Input records:
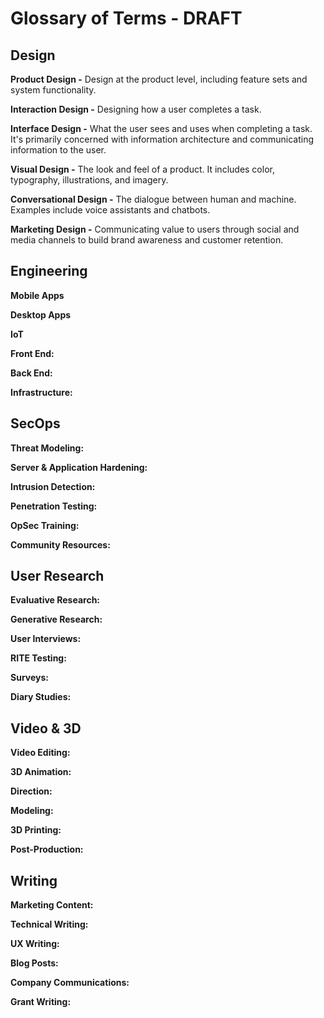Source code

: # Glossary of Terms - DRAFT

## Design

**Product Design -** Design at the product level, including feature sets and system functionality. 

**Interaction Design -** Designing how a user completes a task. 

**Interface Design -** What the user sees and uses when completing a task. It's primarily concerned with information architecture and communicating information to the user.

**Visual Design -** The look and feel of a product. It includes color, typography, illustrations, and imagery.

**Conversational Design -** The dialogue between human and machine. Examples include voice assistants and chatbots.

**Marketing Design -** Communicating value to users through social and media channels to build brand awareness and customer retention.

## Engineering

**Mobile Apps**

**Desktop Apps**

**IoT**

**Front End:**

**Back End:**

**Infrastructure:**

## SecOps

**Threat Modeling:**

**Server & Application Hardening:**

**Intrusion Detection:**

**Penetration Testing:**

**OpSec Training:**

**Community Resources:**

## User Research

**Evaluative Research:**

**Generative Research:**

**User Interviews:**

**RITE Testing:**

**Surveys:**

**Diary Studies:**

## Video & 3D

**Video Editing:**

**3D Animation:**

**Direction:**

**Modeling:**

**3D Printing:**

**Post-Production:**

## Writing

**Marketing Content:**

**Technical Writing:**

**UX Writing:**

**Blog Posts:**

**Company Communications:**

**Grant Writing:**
--
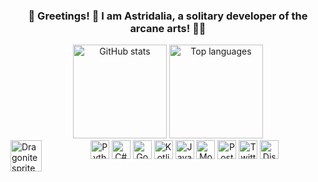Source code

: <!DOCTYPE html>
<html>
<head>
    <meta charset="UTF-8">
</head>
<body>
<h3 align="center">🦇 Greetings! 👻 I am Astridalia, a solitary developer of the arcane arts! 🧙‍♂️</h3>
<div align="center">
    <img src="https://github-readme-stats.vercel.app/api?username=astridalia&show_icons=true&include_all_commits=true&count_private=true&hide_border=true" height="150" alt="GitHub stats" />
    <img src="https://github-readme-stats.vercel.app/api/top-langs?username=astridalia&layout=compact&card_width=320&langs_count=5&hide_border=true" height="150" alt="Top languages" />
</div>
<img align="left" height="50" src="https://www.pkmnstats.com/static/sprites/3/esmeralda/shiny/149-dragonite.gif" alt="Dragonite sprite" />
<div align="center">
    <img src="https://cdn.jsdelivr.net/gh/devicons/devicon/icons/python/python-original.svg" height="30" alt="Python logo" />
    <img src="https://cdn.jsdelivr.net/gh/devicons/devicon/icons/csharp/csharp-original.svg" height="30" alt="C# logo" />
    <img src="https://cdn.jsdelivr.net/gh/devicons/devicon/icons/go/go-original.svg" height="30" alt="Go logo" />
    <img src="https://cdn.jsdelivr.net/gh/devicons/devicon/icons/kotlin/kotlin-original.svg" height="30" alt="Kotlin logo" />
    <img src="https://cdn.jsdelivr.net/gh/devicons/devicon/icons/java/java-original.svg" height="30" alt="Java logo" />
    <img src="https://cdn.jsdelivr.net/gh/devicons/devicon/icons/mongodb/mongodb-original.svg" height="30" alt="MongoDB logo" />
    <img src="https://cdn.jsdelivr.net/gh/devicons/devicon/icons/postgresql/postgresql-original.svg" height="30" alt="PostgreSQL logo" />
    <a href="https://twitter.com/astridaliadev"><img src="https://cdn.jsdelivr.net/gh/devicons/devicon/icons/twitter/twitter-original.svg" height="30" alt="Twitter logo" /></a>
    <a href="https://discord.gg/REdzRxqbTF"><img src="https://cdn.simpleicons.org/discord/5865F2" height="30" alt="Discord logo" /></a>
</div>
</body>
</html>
* * *
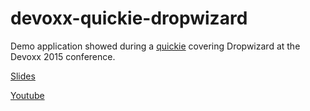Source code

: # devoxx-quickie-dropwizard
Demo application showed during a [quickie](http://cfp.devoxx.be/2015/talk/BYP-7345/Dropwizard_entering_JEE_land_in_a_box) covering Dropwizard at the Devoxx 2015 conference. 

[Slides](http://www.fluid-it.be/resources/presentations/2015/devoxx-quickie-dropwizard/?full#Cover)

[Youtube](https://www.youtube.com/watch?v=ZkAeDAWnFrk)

To do: Filter on the word "username": copy each matching line from the entries above.

Response area:
    <img src="https://github-readme-stats.vercel.app/api?username=astridalia&show_icons=true&include_all_commits=true&count_private=true&hide_border=true" height="150" alt="GitHub stats" />
    <img src="https://github-readme-stats.vercel.app/api/top-langs?username=astridalia&layout=compact&card_width=320&langs_count=5&hide_border=true" height="150" alt="Top languages" />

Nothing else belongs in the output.